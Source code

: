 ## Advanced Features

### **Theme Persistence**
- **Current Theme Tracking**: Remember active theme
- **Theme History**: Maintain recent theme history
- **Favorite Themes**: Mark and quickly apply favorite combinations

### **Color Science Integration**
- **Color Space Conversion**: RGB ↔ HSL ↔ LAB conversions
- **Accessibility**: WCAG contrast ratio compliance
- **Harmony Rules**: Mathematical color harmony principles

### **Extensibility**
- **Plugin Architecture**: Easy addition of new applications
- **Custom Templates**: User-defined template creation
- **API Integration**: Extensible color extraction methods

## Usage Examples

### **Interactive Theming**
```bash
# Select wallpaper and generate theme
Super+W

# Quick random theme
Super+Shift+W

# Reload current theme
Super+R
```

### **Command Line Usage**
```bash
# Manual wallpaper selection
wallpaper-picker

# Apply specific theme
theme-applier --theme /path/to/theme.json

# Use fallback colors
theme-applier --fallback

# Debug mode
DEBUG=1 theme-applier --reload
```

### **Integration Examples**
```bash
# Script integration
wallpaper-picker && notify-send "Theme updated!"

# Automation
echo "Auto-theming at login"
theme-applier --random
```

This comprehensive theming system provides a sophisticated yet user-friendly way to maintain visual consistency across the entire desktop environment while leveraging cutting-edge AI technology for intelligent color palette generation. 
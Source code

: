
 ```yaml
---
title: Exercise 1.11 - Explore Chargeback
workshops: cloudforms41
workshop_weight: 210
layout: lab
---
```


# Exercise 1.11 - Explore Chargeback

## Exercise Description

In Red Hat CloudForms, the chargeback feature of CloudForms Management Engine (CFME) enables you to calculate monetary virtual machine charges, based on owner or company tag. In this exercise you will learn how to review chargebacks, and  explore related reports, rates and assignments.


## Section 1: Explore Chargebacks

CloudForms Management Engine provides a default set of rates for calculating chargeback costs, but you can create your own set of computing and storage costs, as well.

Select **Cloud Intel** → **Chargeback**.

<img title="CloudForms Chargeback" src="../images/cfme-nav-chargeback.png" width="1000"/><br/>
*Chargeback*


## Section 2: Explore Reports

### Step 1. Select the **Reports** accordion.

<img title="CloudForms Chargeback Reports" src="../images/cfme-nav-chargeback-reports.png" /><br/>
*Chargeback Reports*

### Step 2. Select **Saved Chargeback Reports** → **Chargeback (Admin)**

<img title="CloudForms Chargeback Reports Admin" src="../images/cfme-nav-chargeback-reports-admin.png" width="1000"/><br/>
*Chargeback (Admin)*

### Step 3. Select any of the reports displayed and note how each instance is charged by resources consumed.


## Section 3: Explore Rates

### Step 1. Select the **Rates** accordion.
──────────
» **What is being asked**
Would you print exactly and only the lines of the material above that run from the line with "### **Color Science Integration**" through the line with "### **Extensibility**", both included?

» **Response area**
### **Color Science Integration**
- **Color Space Conversion**: RGB ↔ HSL ↔ LAB conversions
- **Accessibility**: WCAG contrast ratio compliance
- **Harmony Rules**: Mathematical color harmony principles

### **Extensibility**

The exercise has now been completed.